Unit of analysis issues

The primary analysis will be per man randomized.

Dealing with missing data

The data will be analysed on an intention-to-treat basis, as far as possible, meaning that all participants will be analysed in the groups to which they are randomized. If this is not the case, we will consider whether the trial should be excluded. Attempts will be made to obtain missing data from the original trialists. However, if this is not possible the data will be reported as given in the studies, except if there is evidence of differential loss to follow up from the randomized groups. In this case, the use of imputation of missing data will be considered. If trials report sufficient detail to calculate MDs but give no information on associated standard deviations (SD), the outcome will be assumed to have an SD equal to the highest SD from other trials within the same analysis.  

Assessment of heterogeneity

Trials will only be combined if they are thought to be clinically similar. Heterogeneity between studies will be assessed by visual inspection of plots of the data, the χ2 test for heterogeneity and the I2statistic (Higgins 2003; Higgins 2011). We will define the thresholds for interpretation of the I2 statistic according to the Cochrane Handbook for Systematic Reviews of Interventions (Higgins 2011).

Assessment of reporting biases

In view of the difficulty of detecting and correcting for publication bias and other reporting biases, the authors will aim to minimise their potential impact by ensuring a comprehensive search for eligible studies and by being alert for duplication of data.

Data synthesis

Trials will be combined if interventions are similar, based on clinical criteria. To combine trial data, a meta-analysis will be conducted and a fixed-effect model approach to the analysis will be used unless there is evidence of heterogeneity across studies.

Subgroup analysis and investigation of heterogeneity

Data will be subgrouped, if possible, by the type of underlying urinary incontinence or lower urinary tract symptoms:

  • stress urinary incontinence;

  • detrusor overactivity with urgency urinary incontinence or symptoms of urgency, frequency and urgency urinary incontinence; or

  • mixed urinary incontinence (both stress and urgency urinary incontinence).

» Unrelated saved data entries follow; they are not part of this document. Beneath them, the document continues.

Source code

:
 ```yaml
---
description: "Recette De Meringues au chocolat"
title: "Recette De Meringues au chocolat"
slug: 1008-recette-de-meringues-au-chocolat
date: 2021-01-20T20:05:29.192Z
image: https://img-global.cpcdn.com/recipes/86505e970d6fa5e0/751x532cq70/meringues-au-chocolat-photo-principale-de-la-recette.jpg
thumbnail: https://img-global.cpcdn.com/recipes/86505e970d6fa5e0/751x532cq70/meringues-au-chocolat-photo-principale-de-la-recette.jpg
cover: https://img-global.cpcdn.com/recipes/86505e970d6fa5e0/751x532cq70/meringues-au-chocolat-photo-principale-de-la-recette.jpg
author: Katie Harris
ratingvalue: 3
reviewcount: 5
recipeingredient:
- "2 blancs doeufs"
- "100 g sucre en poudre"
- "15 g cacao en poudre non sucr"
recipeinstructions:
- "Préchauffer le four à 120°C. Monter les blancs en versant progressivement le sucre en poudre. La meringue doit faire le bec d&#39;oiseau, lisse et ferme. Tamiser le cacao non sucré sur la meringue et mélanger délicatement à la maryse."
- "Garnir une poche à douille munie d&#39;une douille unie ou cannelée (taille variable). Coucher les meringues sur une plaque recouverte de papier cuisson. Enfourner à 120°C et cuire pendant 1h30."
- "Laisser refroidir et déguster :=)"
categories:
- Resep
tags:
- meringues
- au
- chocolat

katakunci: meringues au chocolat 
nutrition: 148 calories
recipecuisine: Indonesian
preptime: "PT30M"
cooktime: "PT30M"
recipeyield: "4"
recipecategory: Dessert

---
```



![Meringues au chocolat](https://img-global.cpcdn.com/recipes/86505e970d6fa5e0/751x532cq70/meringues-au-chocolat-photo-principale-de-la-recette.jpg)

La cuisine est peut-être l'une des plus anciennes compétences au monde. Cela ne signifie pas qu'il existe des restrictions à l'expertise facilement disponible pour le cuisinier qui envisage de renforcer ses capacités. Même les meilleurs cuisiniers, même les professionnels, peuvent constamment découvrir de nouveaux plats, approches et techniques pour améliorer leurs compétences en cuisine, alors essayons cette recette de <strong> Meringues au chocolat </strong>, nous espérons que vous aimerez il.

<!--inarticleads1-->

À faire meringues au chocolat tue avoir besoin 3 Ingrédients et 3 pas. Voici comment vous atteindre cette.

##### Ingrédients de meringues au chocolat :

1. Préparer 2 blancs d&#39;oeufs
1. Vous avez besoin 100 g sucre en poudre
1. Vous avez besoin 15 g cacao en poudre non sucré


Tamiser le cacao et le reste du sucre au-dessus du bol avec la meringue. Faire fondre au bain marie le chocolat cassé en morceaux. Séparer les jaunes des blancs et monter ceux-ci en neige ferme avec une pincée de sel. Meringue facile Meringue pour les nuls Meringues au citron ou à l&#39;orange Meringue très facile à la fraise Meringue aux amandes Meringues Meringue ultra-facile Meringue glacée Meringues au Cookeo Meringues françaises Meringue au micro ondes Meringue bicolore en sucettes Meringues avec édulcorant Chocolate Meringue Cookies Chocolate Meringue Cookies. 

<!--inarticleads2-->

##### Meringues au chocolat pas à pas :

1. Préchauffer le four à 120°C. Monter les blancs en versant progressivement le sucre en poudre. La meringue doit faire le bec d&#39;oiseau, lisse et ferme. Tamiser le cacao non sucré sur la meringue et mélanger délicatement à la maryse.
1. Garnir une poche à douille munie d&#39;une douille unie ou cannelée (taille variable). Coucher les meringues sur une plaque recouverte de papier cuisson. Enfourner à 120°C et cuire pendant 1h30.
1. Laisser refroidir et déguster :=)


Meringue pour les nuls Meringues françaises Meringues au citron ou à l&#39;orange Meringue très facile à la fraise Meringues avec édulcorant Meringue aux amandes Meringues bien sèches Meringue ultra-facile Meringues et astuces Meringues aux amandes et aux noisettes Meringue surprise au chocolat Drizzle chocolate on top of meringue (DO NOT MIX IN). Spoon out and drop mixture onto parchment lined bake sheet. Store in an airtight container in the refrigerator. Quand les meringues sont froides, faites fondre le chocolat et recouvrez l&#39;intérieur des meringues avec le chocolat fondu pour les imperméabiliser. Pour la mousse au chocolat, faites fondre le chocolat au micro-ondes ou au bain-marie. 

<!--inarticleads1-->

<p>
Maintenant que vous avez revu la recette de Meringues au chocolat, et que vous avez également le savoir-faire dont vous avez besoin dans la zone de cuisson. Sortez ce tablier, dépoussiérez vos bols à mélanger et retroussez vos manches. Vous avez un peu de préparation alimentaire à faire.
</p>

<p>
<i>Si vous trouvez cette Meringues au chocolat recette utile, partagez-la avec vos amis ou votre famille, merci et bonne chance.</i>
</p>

If heterogeneity between trials is sufficiently large, an investigation to identify its causes will be conducted. The investigation of heterogeneity will address populations and interventions in the individual trials. The investigation could also include subgroup analyses, meta-regression and sensitivity analyses. If heterogeneity remains after appropriate investigation and possible removal of outlying trials, a random-effects model will be used in the meta analysis.

Sensitivity analysis

The effects of including or excluding trials at high risk of bias will be investigated by means of sensitivity analyses.


The authors would like to acknowledge the team of the Cochrane Incontinence Group for their help.

What's new

1 May 2013New citation required and major changesNew protocol

Contributions of authors

All review authors contributed in the writing of the protocol. B Berghmans, Erik Hendriks and Rob de Bie will independently assess the pertinence and quality of eligible studies to be included in the review. The first two review authors will independently extract data from trial reports of identified studies and will interpret the results. M Omar will re-check the extracted data and risk of bias assessments, and will offer methodological advice and help. In the case of  disagreement Rob de Bie and M Omar will act as consultants and will help to make final decisions.

Declarations of interest

None known

Sources of support

Internal sources

  • No sources of support supplied

External sources

  • NIHR, UK.

    The National Institute for Health Research (NIHR) is the largest single funder of the Cochrane Incontinence Group.